Directions for this task »
Could you please return each line of the data that has the word "time"?

——

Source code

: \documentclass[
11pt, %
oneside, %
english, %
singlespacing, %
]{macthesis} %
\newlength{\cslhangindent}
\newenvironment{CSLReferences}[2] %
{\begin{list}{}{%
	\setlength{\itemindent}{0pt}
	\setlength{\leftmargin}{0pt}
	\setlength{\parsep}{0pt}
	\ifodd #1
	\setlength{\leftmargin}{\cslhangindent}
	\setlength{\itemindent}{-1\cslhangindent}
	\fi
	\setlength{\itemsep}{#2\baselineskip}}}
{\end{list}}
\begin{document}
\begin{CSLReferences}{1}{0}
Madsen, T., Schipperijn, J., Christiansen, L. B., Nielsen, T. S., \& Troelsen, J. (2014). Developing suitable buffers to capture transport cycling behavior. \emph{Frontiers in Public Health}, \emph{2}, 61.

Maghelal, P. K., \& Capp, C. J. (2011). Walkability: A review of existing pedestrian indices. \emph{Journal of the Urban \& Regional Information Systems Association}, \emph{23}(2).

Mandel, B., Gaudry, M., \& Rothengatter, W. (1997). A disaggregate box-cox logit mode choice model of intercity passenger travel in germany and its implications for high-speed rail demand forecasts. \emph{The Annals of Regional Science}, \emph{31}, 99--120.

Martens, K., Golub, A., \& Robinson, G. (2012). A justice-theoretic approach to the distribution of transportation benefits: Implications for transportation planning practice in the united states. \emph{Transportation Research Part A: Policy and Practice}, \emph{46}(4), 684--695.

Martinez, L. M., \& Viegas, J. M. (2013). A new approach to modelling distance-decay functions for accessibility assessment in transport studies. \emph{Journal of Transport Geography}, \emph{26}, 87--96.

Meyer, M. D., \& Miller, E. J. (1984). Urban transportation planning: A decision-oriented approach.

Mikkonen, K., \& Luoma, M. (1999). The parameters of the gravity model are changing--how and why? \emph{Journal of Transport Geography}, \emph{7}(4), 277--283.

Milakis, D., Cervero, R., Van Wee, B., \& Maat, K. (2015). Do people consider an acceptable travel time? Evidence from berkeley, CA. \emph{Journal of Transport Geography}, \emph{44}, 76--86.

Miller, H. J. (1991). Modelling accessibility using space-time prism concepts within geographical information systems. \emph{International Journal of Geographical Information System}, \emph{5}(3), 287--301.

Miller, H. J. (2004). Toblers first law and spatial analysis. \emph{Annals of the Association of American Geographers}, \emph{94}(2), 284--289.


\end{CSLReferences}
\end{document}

——

Result of the exercise »
Milakis, D., Cervero, R., Van Wee, B., \& Maat, K. (2015). Do people consider an acceptable travel time? Evidence from berkeley, CA. \emph{Journal of Transport Geography}, \emph{44}, 76--86.
Miller, H. J. (1991). Modelling accessibility using space-time prism concepts within geographical information systems. \emph{International Journal of Geographical Information System}, \emph{5}(3), 287--301.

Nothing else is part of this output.